When he had finally recovered, his demeanor had changed. Like that of an ancient warrior who had finally prepared for battle, he had returned to the front to continue the fight and tell the rest of the story.
“We had known that they were coming, but we didn’t know when. I was with my brother in the upper pastures. It was late spring, and our sheep were hungry for any new growth. A couple weeks earlier, all the men had met one evening to discuss what we would do if they came. We knew that God was with us, but we also knew from the past, that we would need to do more than to kneel and pray when their swords began to swing. There were arguments on both sides of the faith, but eventually, we of the warrior clans ruled out. We wanted to believe that God would lead us, and we always will, but then again, we knew in the ancient times, God also fought on the side of the Israelites, and we as them, believed in our Heavenly Father; now so probably more than then. So when we heard the rumble of the hoof beats echoing up the canyon walls, we knew it was time. I raced along the ridgelines trying to watch as I flew through rock and tree, trying not to slip to the depths below. As we raced back to our farms and villages, the ancient men of faith felt their hearts in their ears. The pounding of blood pulsed through our veins as the spirit drew neigh. We had been told that overwhelming forces would come, but we feared not, for in the days of Elisha, Gideon, David, and all the other biblical kings of old who needed God to help them win, we too knew that without Him, we would surely meet Him sooner than later.

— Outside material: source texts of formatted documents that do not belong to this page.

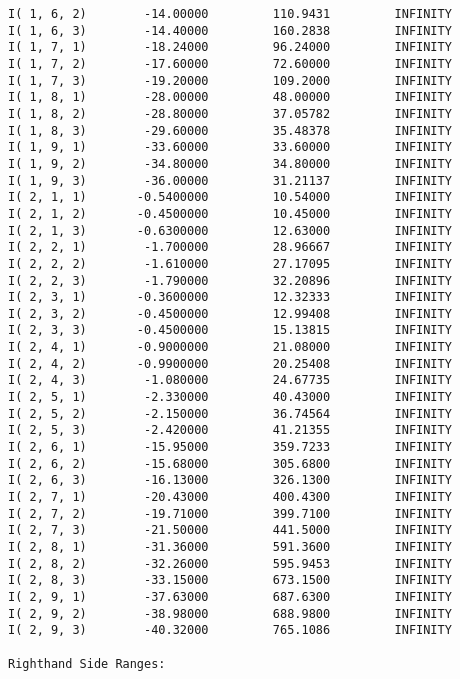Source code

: \documentclass[12pt]{article}
\begin{document}
\begin{appendices}
\begin{lstlisting}
I( 1, 6, 2)        -14.00000         110.9431         INFINITY
I( 1, 6, 3)        -14.40000         160.2838         INFINITY
I( 1, 7, 1)        -18.24000         96.24000         INFINITY
I( 1, 7, 2)        -17.60000         72.60000         INFINITY
I( 1, 7, 3)        -19.20000         109.2000         INFINITY
I( 1, 8, 1)        -28.00000         48.00000         INFINITY
I( 1, 8, 2)        -28.80000         37.05782         INFINITY
I( 1, 8, 3)        -29.60000         35.48378         INFINITY
I( 1, 9, 1)        -33.60000         33.60000         INFINITY
I( 1, 9, 2)        -34.80000         34.80000         INFINITY
I( 1, 9, 3)        -36.00000         31.21137         INFINITY
I( 2, 1, 1)       -0.5400000         10.54000         INFINITY
I( 2, 1, 2)       -0.4500000         10.45000         INFINITY
I( 2, 1, 3)       -0.6300000         12.63000         INFINITY
I( 2, 2, 1)        -1.700000         28.96667         INFINITY
I( 2, 2, 2)        -1.610000         27.17095         INFINITY
I( 2, 2, 3)        -1.790000         32.20896         INFINITY
I( 2, 3, 1)       -0.3600000         12.32333         INFINITY
I( 2, 3, 2)       -0.4500000         12.99408         INFINITY
I( 2, 3, 3)       -0.4500000         15.13815         INFINITY
I( 2, 4, 1)       -0.9000000         21.08000         INFINITY
I( 2, 4, 2)       -0.9900000         20.25408         INFINITY
I( 2, 4, 3)        -1.080000         24.67735         INFINITY
I( 2, 5, 1)        -2.330000         40.43000         INFINITY
I( 2, 5, 2)        -2.150000         36.74564         INFINITY
I( 2, 5, 3)        -2.420000         41.21355         INFINITY
I( 2, 6, 1)        -15.95000         359.7233         INFINITY
I( 2, 6, 2)        -15.68000         305.6800         INFINITY
I( 2, 6, 3)        -16.13000         326.1300         INFINITY
I( 2, 7, 1)        -20.43000         400.4300         INFINITY
I( 2, 7, 2)        -19.71000         399.7100         INFINITY
I( 2, 7, 3)        -21.50000         441.5000         INFINITY
I( 2, 8, 1)        -31.36000         591.3600         INFINITY
I( 2, 8, 2)        -32.26000         595.9453         INFINITY
I( 2, 8, 3)        -33.15000         673.1500         INFINITY
I( 2, 9, 1)        -37.63000         687.6300         INFINITY
I( 2, 9, 2)        -38.98000         688.9800         INFINITY
I( 2, 9, 3)        -40.32000         765.1086         INFINITY

Righthand Side Ranges:


\end{lstlisting}
\end{appendices}
\end{document}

In the distance, I could see some of the families already beginning to flee to the upper reaches of the valleys. Their belongings and animals in tow. There was something about the sight of family and friends fleeing for their lives that made your insides turn into fire. We no longer felt our legs as we were at once lifted from the ground and seemingly placed into our positions of defense awaiting the onslaught of deranged armies. Their purpose had been prepared by those who had lied about the truth, swaying even the most ardent believer into thinking that they were doing the Lord’s work by attacking these meager hunters and farmers. We would find out later that we had been described as devil worshippers, practicing occult rituals, holding worship of our own accord and slandering God’s Word to make it fit our demonic worship. Those lies stung as bad as the flames that would consume most of our kin, the lucky ones that had been captured.
The rest of us would live to find a worse fate.
That day could never be erased from my mind, as we stopped one advance after another. They came like swarms of locusts, too many for the few of us to shoot with arrow and spear. We turned to rolling boulders from above to both crush them and to block the passes through which they had been attempting to pass; some only wide enough for one or two men to pass through at a time. By nightfall, we had secured our border, but with only a handful of men, the new dawn would bring more soldiers from below. Our families had for now made some good time, but the climb to the nearby peaks was slow and grueling. The elderly moved at their own speed, not fearing what was to come, but instead, welcoming it, for they had already asked for the Lord to deliver them.
Knowing that they needed more time, we stayed to buy them at least one more day’s travel. That night I watched as the stars came out and all of God’s creation was on display for us. The pitch-black sky was the perfect backdrop for the multitude of stars that lit the heavens above. The night air was cold, for it was still spring. Pockets of snow still clung to the shadowed sides of the mountains. The woolen overcoat I had carried was barely enough to keep me warm. We dared not light fires for fear of being discovered and giving away our positions, so we huddled close to one another and did the best we could, falling asleep praying to God above.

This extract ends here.